Die Energieszenarien enthalten zwei Ansätze für die Nachrüstkosten der
Kernkraftwerke. Ein Ansatz beinhaltet spezifische Nachrüstkosten von 25 Euro pro
kW Kraftwerksleistung und Jahr der Laufzeitverlängerung. Dieser Wert ist den
„Energieszenarien für den Energiegipfel 2007“ entnommen. Ein zweiter Ansatz
enthält die in den Energieszenarien in Tabelle 1.2-2 dargestellten
Nachrüstkosten (verfügbar unter
www.bmwi.de).
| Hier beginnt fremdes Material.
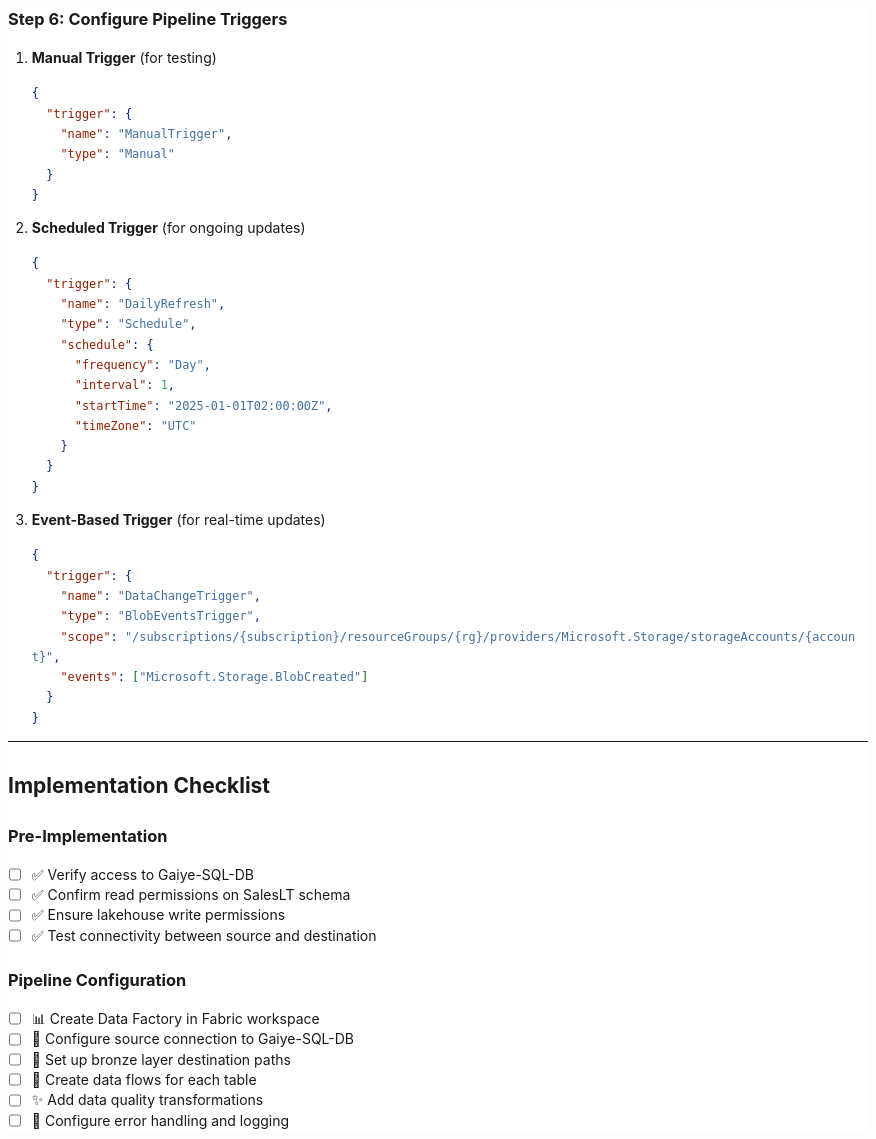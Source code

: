 ### **Step 6: Configure Pipeline Triggers**

1. **Manual Trigger** (for testing)
   ```json
   {
     "trigger": {
       "name": "ManualTrigger",
       "type": "Manual"
     }
   }
   ```

2. **Scheduled Trigger** (for ongoing updates)
   ```json
   {
     "trigger": {
       "name": "DailyRefresh",
       "type": "Schedule",
       "schedule": {
         "frequency": "Day",
         "interval": 1,
         "startTime": "2025-01-01T02:00:00Z",
         "timeZone": "UTC"
       }
     }
   }
   ```

3. **Event-Based Trigger** (for real-time updates)
   ```json
   {
     "trigger": {
       "name": "DataChangeTrigger",
       "type": "BlobEventsTrigger",
       "scope": "/subscriptions/{subscription}/resourceGroups/{rg}/providers/Microsoft.Storage/storageAccounts/{account}",
       "events": ["Microsoft.Storage.BlobCreated"]
     }
   }
   ```

---

## **Implementation Checklist**

### **Pre-Implementation**
- [ ] ✅ Verify access to Gaiye-SQL-DB
- [ ] ✅ Confirm read permissions on SalesLT schema
- [ ] ✅ Ensure lakehouse write permissions
- [ ] ✅ Test connectivity between source and destination

### **Pipeline Configuration**
- [ ] 📊 Create Data Factory in Fabric workspace
- [ ] 🔗 Configure source connection to Gaiye-SQL-DB
- [ ] 📁 Set up bronze layer destination paths
- [ ] 🔄 Create data flows for each table
- [ ] ✨ Add data quality transformations
- [ ] 📝 Configure error handling and logging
Bei diesen handelt es sich um eine
abdeckende Abschätzung des BMU zu allen in den Szenarien unterstellten
Laufzeitverlängerungsvarianten.
19. Welche Datenbasis lag den im Energiekonzept getroffenen Annahmen zu
Vollbenutzungsstunden erneuerbarer Energien im Jahr 2008 zugrunde
(vgl. die Tabellen A 1-12)?
In den Energieszenarien ergeben sich die durchschnittlichen
Vollbenutzungsstunden im Jahr 2008 aus der jeweiligen empirischen Erzeugung dividiert
durch die installierte Kapazität.
20. Auf welchen Modellen und Datenbasen beruhten die Annahmen
bezüglich zukünftiger Preise für Erdöl, Erdgas, Kohle und Uran (bitte einzeln
darstellen)?
Die Annahmen zu den Preisen für Erdöl, Erdgas, Kohle und Uran wurden auf
Basis von Vorschlägen der Gutachter in Abstimmung mit den Auftraggebern
festgelegt. Die Annahmen der Gutachter zur Preisentwicklung für Erdöl,
Erdgas, Kohle und Uran stützen sich auf die Datenbasis verschiedener
Szenarienstudien und Prognosen (z. B. Modell Deutschland: Prognos, Öko-Institut
und Dr. Ziesing für WWF; Leitstudie 2008: Deutsches Zentrum für Luft- und
Drucksache 17/3314 – 6 – Deutscher Bundestag – 17. WahlperiodeRaumfahrt DLR für BMU; World Energy Outlook der Internationalen Energie
Agentur IEA; Energy Outlooks der US Energy Information Administration)
sowie wissenschaftlichen Modellergebnissen und Datenbanken der Gutachter.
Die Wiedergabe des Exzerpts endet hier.